■ **Problem to solve**
Every line below from the one containing "The different components" through the one containing "We sample words from the vocabulary" must be transcribed exactly. Omit all lines outside that stretch.

■ **Records for this exercise**

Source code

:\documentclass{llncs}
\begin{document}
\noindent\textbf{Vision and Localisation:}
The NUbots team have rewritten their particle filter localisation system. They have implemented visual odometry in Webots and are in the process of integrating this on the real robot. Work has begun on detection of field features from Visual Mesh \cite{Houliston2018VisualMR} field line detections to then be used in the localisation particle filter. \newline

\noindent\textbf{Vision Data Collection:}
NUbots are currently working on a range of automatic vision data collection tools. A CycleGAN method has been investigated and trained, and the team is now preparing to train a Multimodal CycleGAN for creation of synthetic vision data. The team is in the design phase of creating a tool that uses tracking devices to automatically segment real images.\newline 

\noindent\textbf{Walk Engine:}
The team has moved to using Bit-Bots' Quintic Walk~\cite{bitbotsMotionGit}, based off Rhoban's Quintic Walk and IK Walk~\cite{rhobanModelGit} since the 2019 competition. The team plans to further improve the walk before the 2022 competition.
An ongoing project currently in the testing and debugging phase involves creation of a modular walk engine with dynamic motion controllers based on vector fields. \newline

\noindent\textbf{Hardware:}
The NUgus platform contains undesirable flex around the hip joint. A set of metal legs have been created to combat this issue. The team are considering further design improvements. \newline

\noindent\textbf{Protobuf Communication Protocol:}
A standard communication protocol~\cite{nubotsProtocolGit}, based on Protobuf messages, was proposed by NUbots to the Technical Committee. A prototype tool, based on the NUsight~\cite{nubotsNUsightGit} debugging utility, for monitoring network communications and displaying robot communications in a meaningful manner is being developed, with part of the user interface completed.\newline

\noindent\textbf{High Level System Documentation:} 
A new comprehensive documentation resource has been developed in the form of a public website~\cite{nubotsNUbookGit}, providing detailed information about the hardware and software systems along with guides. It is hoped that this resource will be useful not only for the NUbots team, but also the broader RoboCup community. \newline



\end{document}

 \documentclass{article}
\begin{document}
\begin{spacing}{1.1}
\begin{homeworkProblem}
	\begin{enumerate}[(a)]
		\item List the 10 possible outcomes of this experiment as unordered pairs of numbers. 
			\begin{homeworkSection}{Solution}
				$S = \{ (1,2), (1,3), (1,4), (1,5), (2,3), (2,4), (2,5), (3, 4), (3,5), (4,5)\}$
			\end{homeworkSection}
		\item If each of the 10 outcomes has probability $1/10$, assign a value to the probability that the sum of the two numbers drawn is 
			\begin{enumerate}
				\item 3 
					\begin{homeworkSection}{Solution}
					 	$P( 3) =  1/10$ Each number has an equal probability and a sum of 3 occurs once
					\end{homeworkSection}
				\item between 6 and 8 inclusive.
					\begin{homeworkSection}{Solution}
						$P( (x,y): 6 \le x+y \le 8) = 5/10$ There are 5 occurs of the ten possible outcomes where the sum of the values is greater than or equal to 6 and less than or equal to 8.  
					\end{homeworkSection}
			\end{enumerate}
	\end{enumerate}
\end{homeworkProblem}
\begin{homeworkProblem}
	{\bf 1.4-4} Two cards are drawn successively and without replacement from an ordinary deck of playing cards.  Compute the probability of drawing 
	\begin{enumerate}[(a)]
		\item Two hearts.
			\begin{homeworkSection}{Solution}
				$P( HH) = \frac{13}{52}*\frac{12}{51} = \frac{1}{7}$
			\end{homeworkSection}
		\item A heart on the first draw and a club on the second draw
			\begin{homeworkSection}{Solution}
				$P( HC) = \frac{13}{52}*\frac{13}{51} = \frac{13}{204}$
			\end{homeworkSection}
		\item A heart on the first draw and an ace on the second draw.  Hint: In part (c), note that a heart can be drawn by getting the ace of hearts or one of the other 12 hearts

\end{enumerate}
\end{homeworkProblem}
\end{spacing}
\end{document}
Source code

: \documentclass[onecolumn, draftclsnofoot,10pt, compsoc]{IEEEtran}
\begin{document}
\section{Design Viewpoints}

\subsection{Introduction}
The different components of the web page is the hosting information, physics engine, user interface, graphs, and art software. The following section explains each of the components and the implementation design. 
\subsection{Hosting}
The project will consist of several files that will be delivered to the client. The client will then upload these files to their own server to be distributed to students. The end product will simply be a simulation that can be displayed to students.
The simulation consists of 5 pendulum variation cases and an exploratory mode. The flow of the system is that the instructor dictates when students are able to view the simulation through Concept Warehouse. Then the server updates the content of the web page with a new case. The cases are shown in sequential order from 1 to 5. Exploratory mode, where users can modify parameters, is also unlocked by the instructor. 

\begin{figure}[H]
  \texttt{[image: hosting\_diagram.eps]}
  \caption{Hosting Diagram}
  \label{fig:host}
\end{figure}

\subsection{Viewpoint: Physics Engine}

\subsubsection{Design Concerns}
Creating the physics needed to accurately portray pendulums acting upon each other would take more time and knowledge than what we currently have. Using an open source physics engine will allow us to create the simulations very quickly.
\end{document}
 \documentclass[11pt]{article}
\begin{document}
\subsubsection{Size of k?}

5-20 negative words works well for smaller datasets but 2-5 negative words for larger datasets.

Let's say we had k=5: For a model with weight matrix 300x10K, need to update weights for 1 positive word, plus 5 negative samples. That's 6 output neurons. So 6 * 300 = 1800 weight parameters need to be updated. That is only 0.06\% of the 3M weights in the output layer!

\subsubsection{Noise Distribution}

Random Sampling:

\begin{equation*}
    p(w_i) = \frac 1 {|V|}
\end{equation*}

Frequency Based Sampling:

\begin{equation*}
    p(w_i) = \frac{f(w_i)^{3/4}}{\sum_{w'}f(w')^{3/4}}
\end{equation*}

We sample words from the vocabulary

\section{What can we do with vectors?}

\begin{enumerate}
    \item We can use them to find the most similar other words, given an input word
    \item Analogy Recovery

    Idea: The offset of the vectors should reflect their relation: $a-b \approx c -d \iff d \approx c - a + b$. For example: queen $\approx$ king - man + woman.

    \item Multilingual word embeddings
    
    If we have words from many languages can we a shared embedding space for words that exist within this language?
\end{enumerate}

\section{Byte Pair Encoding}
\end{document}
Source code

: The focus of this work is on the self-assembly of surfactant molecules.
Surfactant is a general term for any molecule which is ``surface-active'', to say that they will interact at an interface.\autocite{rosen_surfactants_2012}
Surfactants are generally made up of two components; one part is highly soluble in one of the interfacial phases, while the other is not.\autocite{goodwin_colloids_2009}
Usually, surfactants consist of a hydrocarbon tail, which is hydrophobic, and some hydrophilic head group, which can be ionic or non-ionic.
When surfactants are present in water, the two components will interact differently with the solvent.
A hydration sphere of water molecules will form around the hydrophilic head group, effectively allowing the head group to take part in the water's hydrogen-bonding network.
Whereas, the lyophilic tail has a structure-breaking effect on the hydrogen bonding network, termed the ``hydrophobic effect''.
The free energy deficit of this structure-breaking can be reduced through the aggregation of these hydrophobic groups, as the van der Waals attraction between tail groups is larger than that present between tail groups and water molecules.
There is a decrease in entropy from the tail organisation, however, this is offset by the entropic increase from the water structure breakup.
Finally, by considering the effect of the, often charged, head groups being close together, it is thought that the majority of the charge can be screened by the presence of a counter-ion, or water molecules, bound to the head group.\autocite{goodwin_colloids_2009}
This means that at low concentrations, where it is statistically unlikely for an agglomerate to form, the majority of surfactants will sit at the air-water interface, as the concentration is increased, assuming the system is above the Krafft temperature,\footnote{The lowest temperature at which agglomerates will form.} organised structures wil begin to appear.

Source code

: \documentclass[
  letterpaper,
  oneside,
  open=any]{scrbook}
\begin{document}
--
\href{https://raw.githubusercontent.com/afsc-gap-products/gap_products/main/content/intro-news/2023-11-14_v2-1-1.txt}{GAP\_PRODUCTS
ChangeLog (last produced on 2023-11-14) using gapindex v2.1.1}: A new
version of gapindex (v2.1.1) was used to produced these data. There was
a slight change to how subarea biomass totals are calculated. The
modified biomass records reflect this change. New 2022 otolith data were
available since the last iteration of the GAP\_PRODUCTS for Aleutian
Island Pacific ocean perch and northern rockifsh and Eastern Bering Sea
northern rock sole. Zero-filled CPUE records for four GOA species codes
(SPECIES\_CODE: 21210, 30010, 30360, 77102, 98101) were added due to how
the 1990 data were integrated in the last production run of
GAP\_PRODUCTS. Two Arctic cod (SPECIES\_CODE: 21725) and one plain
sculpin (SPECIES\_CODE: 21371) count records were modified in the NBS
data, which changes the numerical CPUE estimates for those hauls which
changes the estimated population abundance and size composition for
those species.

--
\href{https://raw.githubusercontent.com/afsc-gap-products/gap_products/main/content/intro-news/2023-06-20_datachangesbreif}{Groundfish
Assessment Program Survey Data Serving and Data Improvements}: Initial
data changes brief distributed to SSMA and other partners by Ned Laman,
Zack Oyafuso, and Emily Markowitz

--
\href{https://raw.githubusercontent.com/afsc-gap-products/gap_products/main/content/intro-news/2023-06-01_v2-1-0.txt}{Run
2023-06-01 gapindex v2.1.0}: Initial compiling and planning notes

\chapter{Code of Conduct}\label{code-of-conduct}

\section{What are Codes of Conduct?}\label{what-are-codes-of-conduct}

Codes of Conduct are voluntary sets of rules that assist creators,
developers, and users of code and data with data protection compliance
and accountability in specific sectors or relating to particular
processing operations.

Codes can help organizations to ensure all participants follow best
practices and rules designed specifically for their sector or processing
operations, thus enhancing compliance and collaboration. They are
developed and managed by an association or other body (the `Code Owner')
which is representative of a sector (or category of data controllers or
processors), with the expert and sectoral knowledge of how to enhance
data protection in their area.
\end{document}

■ **Written response**
The different components of the web page is the hosting information, physics engine, user interface, graphs, and art software. The following section explains each of the components and the implementation design. 
\subsection{Hosting}
The project will consist of several files that will be delivered to the client. The client will then upload these files to their own server to be distributed to students. The end product will simply be a simulation that can be displayed to students.
The simulation consists of 5 pendulum variation cases and an exploratory mode. The flow of the system is that the instructor dictates when students are able to view the simulation through Concept Warehouse. Then the server updates the content of the web page with a new case. The cases are shown in sequential order from 1 to 5. Exploratory mode, where users can modify parameters, is also unlocked by the instructor. 

\begin{figure}[H]
  \texttt{[image: hosting\_diagram.eps]}
  \caption{Hosting Diagram}
  \label{fig:host}
\end{figure}

\subsection{Viewpoint: Physics Engine}

\subsubsection{Design Concerns}
Creating the physics needed to accurately portray pendulums acting upon each other would take more time and knowledge than what we currently have. Using an open source physics engine will allow us to create the simulations very quickly.
\end{document}
 \documentclass[11pt]{article}
\begin{document}
\subsubsection{Size of k?}

5-20 negative words works well for smaller datasets but 2-5 negative words for larger datasets.

Let's say we had k=5: For a model with weight matrix 300x10K, need to update weights for 1 positive word, plus 5 negative samples. That's 6 output neurons. So 6 * 300 = 1800 weight parameters need to be updated. That is only 0.06\% of the 3M weights in the output layer!

\subsubsection{Noise Distribution}

Random Sampling:

\begin{equation*}
    p(w_i) = \frac 1 {|V|}
\end{equation*}

Frequency Based Sampling:

\begin{equation*}
    p(w_i) = \frac{f(w_i)^{3/4}}{\sum_{w'}f(w')^{3/4}}
\end{equation*}

We sample words from the vocabulary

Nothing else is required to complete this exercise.